Secondo questa agenzia internazionale, le stime della plastica che finisce nell’oceano attraverso i fiumi sono nell’ordine di diversi milioni di tonnellate ogni anno.L’inquinamento dell’ambiente marino causato dai rifiuti di plastica è una questione complessa e impegnativa

La plastica comprende un’ampia varietà di polimeri sintetici con diverse composizioni e proprietà che ne influenzano la distribuzione e il destino, nonché gli effetti sull’ambiente. I rifiuti marini possono variare in dimensioni dagli scafi delle barche oceaniche di molti metri di lunghezza a micro e nanoplastiche, particelle più piccole di 5 mm e possono essere diffusi e distribuiti a livello globale in diversi ambienti marini.

La conoscenza esistente delle quantità di rifiuti marini nell’oceano si basa su metodi e indicatori di campionamento variabili, così come ambienti diversi ed è limitato solo ad alcune regioni del mondo. Ciò ostacola la comparabilità dei dati e limita la piena comprensione degli impatti globali e dell’efficacia sia della risposta politica ai rifiuti marini sia delle politiche esistenti sui rifiuti marini, sottolineando così la necessità di metodi e approcci armonizzati per il monitoraggio e la valutazione dei rifiuti marini.

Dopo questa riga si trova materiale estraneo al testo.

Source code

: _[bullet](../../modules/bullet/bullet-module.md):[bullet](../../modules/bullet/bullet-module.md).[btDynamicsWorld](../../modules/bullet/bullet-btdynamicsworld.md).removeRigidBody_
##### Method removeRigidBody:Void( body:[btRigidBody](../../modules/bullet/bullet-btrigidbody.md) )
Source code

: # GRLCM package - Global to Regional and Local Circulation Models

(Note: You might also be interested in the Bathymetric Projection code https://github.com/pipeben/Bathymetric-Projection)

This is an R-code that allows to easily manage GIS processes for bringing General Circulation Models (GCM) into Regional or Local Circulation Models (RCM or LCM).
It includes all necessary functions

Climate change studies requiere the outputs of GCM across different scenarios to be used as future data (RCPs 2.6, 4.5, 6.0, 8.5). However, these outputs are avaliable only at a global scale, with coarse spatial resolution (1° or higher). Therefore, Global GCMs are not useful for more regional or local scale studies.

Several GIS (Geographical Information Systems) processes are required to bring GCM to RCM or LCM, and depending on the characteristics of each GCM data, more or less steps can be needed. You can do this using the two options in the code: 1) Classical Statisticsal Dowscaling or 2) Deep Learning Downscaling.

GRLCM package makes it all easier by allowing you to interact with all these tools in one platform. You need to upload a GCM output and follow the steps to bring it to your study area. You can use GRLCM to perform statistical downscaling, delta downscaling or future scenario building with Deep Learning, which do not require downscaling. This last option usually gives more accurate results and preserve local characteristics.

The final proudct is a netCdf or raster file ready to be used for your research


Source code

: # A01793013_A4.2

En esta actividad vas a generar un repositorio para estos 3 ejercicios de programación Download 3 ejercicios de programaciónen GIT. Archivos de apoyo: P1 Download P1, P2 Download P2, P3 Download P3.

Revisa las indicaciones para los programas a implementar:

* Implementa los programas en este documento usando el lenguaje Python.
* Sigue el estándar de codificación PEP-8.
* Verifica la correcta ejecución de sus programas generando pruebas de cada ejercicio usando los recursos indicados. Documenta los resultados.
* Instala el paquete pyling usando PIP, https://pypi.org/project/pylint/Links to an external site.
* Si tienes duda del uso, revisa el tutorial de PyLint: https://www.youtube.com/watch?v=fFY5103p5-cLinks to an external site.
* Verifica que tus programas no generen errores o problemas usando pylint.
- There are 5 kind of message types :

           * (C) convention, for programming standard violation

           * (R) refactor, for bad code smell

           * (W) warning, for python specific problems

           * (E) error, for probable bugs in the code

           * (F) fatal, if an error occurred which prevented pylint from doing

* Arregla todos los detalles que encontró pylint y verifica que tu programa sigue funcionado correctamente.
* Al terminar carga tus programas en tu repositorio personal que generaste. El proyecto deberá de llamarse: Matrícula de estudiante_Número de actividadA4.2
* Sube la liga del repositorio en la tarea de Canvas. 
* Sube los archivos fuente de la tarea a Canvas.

Il monitoraggio dell’ambiente marino per la presenza di rifiuti di plastica è essenziale per determinare le fonti, le destinazioni, l’estensione, le tendenze e i possibili impatti dei rifiuti marini; fornisce inoltre informazioni sulle possibili misure di mitigazione e che possono essere utilizzate per valutarne l’efficacia.